Check MK Plugin to check the health of btrfs filesystems
The BTRFS filesystem stores data in a internal structure called block groups. More informations could be found in the manpage: man mkfs.btrfs -> section BLOCK GROUPS, CHUNKS, RAID.
From the manpage: -- A typical size of metadata block group is 256MiB (filesystem smaller than 50GiB) and 1GiB (larger than 50GiB), for data it’s 1GiB. The system block group size is a few megabytes. -- The command 'btrfs filesystem usage ' displays the allocated sizes. As long as 'Device unallocated' are greater than 1GB new block groups can be always allocated and there is no problem.

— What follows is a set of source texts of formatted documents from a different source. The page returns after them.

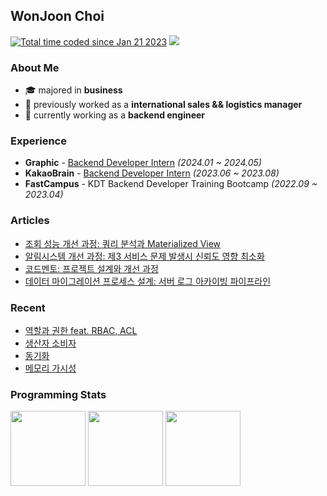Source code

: <h2>WonJoon Choi</h2>        

<div>
   <a href="https://wakatime.com/@0fdda08b-5c79-4fbb-9158-8f978430c932"><img src="https://wakatime.com/badge/user/0fdda08b-5c79-4fbb-9158-8f978430c932.svg" alt="Total time coded since Jan 21 2023" /></a>
  <img src="https://hits.seeyoufarm.com/api/count/incr/badge.svg?url=https%3A%2F%2Fgithub.com%2F724thomas&count_bg=%23555555&title_bg=%23555555&icon=&icon_color=%23E7E7E7&title=hits&edge_flat=false"/>
</div>

### About Me

- 🎓 majored in **business**
- 🛫 previously worked as a **international sales && logistics manager**
- 🚀 currently working as a **backend engineer**

### Experience
- <b>Graphic</b> - [Backend Developer Intern](https://wonjoon.gitbook.io/joons-til/reviews/graphic-intern-review) <i>(2024.01 ~ 2024.05)</i>
- <b>KakaoBrain</b> - [Backend Developer Intern](https://wonjoon.gitbook.io/joons-til/reviews/kakao-brain-pathfinder-review) <i>(2023.06 ~ 2023.08)</i>
- <b>FastCampus</b> - KDT Backend Developer Training Bootcamp <i>(2022.09 ~ 2023.04)</i>

### Articles
- [조회 성능 개선 과정: 쿼리 분석과 Materialized View](https://wonjoon.gitbook.io/joons-til/database/enhancing-query-performance-user-list)
- [알림시스템 개선 과정: 제3 서비스 문제 발생시 신뢰도 영향 최소화](https://wonjoon.gitbook.io/joons-til/database/ensuring-data-consistency-atomicity-and-ux-optimization-feat.firebase)
- [코드멘토: 프로젝트 설계와 개선 과정](https://wonjoon.gitbook.io/joons-til/toy-project/codementor/implementation-of-k8s)
- [데이터 마이그레이션 프로세스 설계: 서버 로그 아카이빙 파이프라인](https://wonjoon.gitbook.io/joons-til/aws/server-log-archive-pipeline)

### Recent
- [역할과 권한 feat. RBAC, ACL](https://wonjoon.gitbook.io/joons-til/f-lab/week6/role#id-7.2)
- [생산자 소비자](https://wonjoon.gitbook.io/joons-til/java/producer-and-consumer)
- [동기화](https://wonjoon.gitbook.io/joons-til/java/synchronized)
- [메모리 가시성](https://wonjoon.gitbook.io/joons-til/java/memory-visibility)

### Programming Stats
<!--
<img height="180rem" src="https://github-readme-stats.vercel.app/api?username=724thomas&show_icons=true&bg_color=00000000&border_color=00000000"></img>
<img height="180rem" src="http://mazassumnida.wtf/api/v2/generate_badge?boj=724thomas2"></img>
-->

<img height="120rem" src="https://github-readme-stats.vercel.app/api?username=724thomas&show_icons=true&bg_color=00000000&border_color=00000000"></img>
<img height="120rem" src="http://mazassumnida.wtf/api/v2/generate_badge?boj=724thomas2"></img>
<img height="120rem" src="https://leetcard.jacoblin.cool/thomas724"></img>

But There are some situations that are cirtical:
- No 'Device unallocated' space is avaliable (or less than 1GB) AND Metadata is running out of space
- No 'Device unallocated' space is avaliable (or less than 1GB) AND System is running out of space
If no 'Device unallocated' space is avaliable two fixes availiable: "
- extend the disk "
- OR man btrfs-balance --> See examples for parameter -dusage or -musage "
- Run btrfs scrub at least weekly: See tools/btrfs_check.sh for a simple script that scrubs every volume on an server
- For every volume the 'Device unallocated' and METADATA allocation levels should be examined.

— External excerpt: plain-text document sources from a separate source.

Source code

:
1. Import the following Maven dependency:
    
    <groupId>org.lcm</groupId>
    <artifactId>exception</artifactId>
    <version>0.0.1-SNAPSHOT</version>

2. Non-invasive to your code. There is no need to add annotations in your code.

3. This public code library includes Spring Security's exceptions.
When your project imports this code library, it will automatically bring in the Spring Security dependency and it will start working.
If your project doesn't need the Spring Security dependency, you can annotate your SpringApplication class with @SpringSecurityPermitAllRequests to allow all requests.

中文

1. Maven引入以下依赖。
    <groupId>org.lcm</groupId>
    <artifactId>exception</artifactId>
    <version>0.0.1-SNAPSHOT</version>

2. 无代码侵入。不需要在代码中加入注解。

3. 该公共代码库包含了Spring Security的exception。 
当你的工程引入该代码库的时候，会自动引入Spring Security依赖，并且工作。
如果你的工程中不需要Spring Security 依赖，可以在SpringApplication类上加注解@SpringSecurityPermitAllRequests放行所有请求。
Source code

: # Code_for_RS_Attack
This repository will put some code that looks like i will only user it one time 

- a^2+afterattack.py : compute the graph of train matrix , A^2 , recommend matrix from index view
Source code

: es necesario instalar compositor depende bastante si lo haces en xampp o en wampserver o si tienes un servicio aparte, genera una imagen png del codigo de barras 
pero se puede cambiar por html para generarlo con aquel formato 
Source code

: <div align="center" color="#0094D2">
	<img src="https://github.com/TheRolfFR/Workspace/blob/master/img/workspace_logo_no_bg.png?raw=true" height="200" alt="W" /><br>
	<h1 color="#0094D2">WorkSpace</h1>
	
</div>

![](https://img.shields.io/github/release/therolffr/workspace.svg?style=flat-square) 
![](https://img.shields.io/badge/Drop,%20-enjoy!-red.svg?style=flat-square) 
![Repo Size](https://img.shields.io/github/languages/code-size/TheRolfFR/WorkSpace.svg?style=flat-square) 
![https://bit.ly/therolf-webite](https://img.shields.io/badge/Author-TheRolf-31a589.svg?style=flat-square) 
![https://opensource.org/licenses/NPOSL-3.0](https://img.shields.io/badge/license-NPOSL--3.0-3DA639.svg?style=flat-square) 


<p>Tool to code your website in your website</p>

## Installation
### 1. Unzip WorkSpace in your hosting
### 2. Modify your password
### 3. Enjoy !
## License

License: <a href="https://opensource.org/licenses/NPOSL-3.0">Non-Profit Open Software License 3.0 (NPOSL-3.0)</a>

For a detailed description how to work with mkp's goto https://docs.checkmk.com/latest/de/mkps.html.
- copy the XXXXXX.mkp (see dist folder) to your Check_mk server into the /tmp folder.
- su - <SITE_NAME> (mkp has to be installed on every site you are running!)
- mkp install /tmp/XXXXXX.mkp (replace XXXXXX with the filename downloaded)
- Check if installation worked
OMD[mmlan]:~$ find . -iname 'btrfs_health*.py'
./local/share/check_mk/web/plugins/perfometer/btrfs_health.py
./local/share/check_mk/web/plugins/metrics/btrfs_health_metric.py
./local/share/check_mk/web/plugins/wato/btrfs_health.py
./local/lib/python3/cmk/base/plugins/agent_based/btrfs_health.py
...
- Goto your Check_mk webinterface. Open "Service Rules" and search for BTRFS. BTRFS Health items should appear.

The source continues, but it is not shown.